PNC is ideal for students with strong quantitative backgrounds who want to apply those skills to neuroscience research.
The graduate program at the Center for Neuroscience at the University of Pittsburgh trains students broadly in neuroscience. It is best suited for students with strong backgrounds in biological sciences or students from quantitative fields such as computer science, math, physics or statistics and data science, who are interested in a biologically focused neuroscience program.
In contrast, the PNC is designed for students who want to apply quantitative and theoretical methods to neuroscience research. PNC emphasizes computational approaches and is ideal for students with strong analytical skills who desire training in the application of quantitative and theoretical approaches to problems in neuroscience.
PNC/Machine Learning Joint Program
The program consists of the following core activities:
- The requirements for the Ph.D. in Machine Learning
- The four core course requirement of the Ph.D. in Neural Computation
- Exposure to experimental approaches through rotations or thesis research
- A roughly semester-long project to satisfy the PNC first-year research requirement and the first of the MLD speaking skills requirements
- A year-long project that would satisfy both the PNC second-year research requirement and the MLD Data Analysis Project requirements
- Training in teaching, scientific presentations and responsible conduct of research
- Successful defense of a Ph.D. thesis on a neuroscientific topic; if there is a single advisor, that person should be both a PNC training faculty member and affiliated with MLD; otherwise, the student may two co-advisors who, between them, have PNC and MLD affiliations.
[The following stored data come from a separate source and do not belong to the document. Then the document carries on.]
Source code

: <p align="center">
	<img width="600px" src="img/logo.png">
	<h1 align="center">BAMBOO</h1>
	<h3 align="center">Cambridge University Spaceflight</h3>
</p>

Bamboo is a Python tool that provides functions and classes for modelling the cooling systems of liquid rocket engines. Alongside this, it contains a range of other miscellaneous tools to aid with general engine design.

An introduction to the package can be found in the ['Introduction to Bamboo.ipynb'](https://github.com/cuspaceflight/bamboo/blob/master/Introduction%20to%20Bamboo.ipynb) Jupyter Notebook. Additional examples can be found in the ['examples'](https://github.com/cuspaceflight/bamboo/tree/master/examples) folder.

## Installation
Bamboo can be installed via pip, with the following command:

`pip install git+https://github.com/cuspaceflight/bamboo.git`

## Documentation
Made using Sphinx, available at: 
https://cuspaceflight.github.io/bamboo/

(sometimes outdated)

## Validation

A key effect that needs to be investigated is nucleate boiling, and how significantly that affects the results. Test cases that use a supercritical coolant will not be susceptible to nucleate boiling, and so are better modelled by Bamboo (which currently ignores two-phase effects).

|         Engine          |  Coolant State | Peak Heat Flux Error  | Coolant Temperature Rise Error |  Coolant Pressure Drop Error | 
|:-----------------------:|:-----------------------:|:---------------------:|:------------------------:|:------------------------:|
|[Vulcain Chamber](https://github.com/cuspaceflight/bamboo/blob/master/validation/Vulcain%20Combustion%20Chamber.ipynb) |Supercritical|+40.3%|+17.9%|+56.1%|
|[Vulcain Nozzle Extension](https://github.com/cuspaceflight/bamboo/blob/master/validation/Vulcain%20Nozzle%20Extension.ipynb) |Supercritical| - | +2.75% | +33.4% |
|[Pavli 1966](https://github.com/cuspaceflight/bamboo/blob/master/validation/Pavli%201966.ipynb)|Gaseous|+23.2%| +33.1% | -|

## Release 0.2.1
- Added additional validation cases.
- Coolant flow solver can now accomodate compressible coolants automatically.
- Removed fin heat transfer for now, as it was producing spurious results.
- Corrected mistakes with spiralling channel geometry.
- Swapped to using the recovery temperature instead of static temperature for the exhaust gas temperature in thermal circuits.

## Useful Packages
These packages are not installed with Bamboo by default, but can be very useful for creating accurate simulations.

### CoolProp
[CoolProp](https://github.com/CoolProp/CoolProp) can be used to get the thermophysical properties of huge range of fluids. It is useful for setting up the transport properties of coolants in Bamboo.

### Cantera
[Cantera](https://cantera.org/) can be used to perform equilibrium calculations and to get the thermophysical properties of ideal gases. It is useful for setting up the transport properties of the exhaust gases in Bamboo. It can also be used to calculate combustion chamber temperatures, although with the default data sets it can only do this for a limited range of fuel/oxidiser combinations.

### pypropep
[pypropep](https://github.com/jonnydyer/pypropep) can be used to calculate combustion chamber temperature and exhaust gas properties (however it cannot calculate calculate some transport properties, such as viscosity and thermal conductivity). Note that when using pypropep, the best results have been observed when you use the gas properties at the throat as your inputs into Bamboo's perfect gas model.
In order to apply to a Joint ML PhD degree, a student must already be enrolled in one of the participating PhD programs in Machine Learning, Statistics, PNC, Heinz or SDS.
Before applying, a student must meet the following MLD requirements (in addition to any requirements from the other relevant Department):
- Take 10715, 36705, 10716 and earn at least a grade of A- in your first attempt to take each course. Letter grades are required. (Students who took courses before June 2023, will be Grandfathered in under the previous of B+ for the courses already taken.)
- Identify a MLD Core Faculty member who agrees to serve as their MLD mentor.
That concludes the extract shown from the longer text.